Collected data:
· · · · · · ·

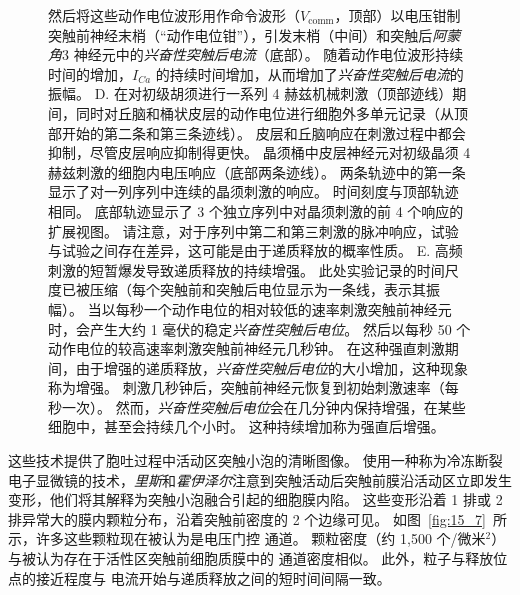 \begin{figure}[htbp]
{		然后将这些动作电位波形用作命令波形（$V_\text{comm}$，顶部）以电压钳制突触前神经末梢（“动作电位钳”），引发末梢（中间）和突触后\textit{阿蒙角}3 神经元中的\textit{兴奋性突触后电流}（底部）。
		随着动作电位波形持续时间的增加，$I_{Ca}$ 的持续时间增加，从而增加了\textit{兴奋性突触后电流}的振幅\cite{geiger2000dynamic}。
		D. 在对初级胡须进行一系列 4 赫兹机械刺激（顶部迹线）期间，同时对丘脑和桶状皮层的动作电位进行细胞外多单元记录（从顶部开始的第二条和第三条迹线）。
		皮层和丘脑响应在刺激过程中都会抑制，尽管皮层响应抑制得更快。
		晶须桶中皮层神经元对初级晶须 4 赫兹刺激的细胞内电压响应（底部两条迹线）。
		两条轨迹中的第一条显示了对一列序列中连续的晶须刺激的响应。
		时间刻度与顶部轨迹相同。
		底部轨迹显示了 3 个独立序列中对晶须刺激的前 4 个响应的扩展视图。
		请注意，对于序列中第二和第三刺激的脉冲响应，试验与试验之间存在差异，这可能是由于递质释放的概率性质\cite{chung2002short}。
		E. 高频刺激的短暂爆发导致递质释放的持续增强。
		此处实验记录的时间尺度已被压缩（每个突触前和突触后电位显示为一条线，表示其振幅）。
		当以每秒一个动作电位的相对较低的速率刺激突触前神经元时，会产生大约 1 毫伏的稳定\textit{兴奋性突触后电位}。
		然后以每秒 50 个动作电位的较高速率刺激突触前神经元几秒钟。
		在这种强直刺激期间，由于增强的递质释放，\textit{兴奋性突触后电位}的大小增加，这种现象称为增强。
		刺激几秒钟后，突触前神经元恢复到初始刺激速率（每秒一次）。
		然而，\textit{兴奋性突触后电位}会在几分钟内保持增强，在某些细胞中，甚至会持续几个小时。
		这种持续增加称为强直后增强。}
	\label{fig:15_15}
\end{figure}


这些技术提供了胞吐过程中活动区突触小泡的清晰图像。 
使用一种称为冷冻断裂电子显微镜的技术，\textit{里斯}和\textit{霍伊泽尔}注意到突触活动后突触前膜沿活动区立即发生变形，他们将其解释为突触小泡融合引起的细胞膜内陷。 
这些变形沿着 1 排或 2 排异常大的膜内颗粒分布，沿着突触前密度的 2 个边缘可见。
如图~\ref{fig:15_7}~所示，许多这些颗粒现在被认为是电压门控  通道。
颗粒密度（约 1,500 个/微米$ ^2 $）与被认为存在于活性区突触前细胞质膜中的  通道密度相似。
此外，粒子与释放位点的接近程度与  电流开始与递质释放之间的短时间间隔一致。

· · · · · · ·

Reproduce all lines above exactly. Leave the images out.

◆ Expected answer
 \begin{figure}[htbp]
{		然后将这些动作电位波形用作命令波形（$V_\text{comm}$，顶部）以电压钳制突触前神经末梢（“动作电位钳”），引发末梢（中间）和突触后\textit{阿蒙角}3 神经元中的\textit{兴奋性突触后电流}（底部）。
		随着动作电位波形持续时间的增加，$I_{Ca}$ 的持续时间增加，从而增加了\textit{兴奋性突触后电流}的振幅\cite{geiger2000dynamic}。
		D. 在对初级胡须进行一系列 4 赫兹机械刺激（顶部迹线）期间，同时对丘脑和桶状皮层的动作电位进行细胞外多单元记录（从顶部开始的第二条和第三条迹线）。
		皮层和丘脑响应在刺激过程中都会抑制，尽管皮层响应抑制得更快。
		晶须桶中皮层神经元对初级晶须 4 赫兹刺激的细胞内电压响应（底部两条迹线）。
		两条轨迹中的第一条显示了对一列序列中连续的晶须刺激的响应。
		时间刻度与顶部轨迹相同。
		底部轨迹显示了 3 个独立序列中对晶须刺激的前 4 个响应的扩展视图。
		请注意，对于序列中第二和第三刺激的脉冲响应，试验与试验之间存在差异，这可能是由于递质释放的概率性质\cite{chung2002short}。
		E. 高频刺激的短暂爆发导致递质释放的持续增强。
		此处实验记录的时间尺度已被压缩（每个突触前和突触后电位显示为一条线，表示其振幅）。
		当以每秒一个动作电位的相对较低的速率刺激突触前神经元时，会产生大约 1 毫伏的稳定\textit{兴奋性突触后电位}。
		然后以每秒 50 个动作电位的较高速率刺激突触前神经元几秒钟。
		在这种强直刺激期间，由于增强的递质释放，\textit{兴奋性突触后电位}的大小增加，这种现象称为增强。
		刺激几秒钟后，突触前神经元恢复到初始刺激速率（每秒一次）。
		然而，\textit{兴奋性突触后电位}会在几分钟内保持增强，在某些细胞中，甚至会持续几个小时。
		这种持续增加称为强直后增强。}
	\label{fig:15_15}
\end{figure}


这些技术提供了胞吐过程中活动区突触小泡的清晰图像。 
使用一种称为冷冻断裂电子显微镜的技术，\textit{里斯}和\textit{霍伊泽尔}注意到突触活动后突触前膜沿活动区立即发生变形，他们将其解释为突触小泡融合引起的细胞膜内陷。 
这些变形沿着 1 排或 2 排异常大的膜内颗粒分布，沿着突触前密度的 2 个边缘可见。
如图~\ref{fig:15_7}~所示，许多这些颗粒现在被认为是电压门控  通道。
颗粒密度（约 1,500 个/微米$ ^2 $）与被认为存在于活性区突触前细胞质膜中的  通道密度相似。
此外，粒子与释放位点的接近程度与  电流开始与递质释放之间的短时间间隔一致。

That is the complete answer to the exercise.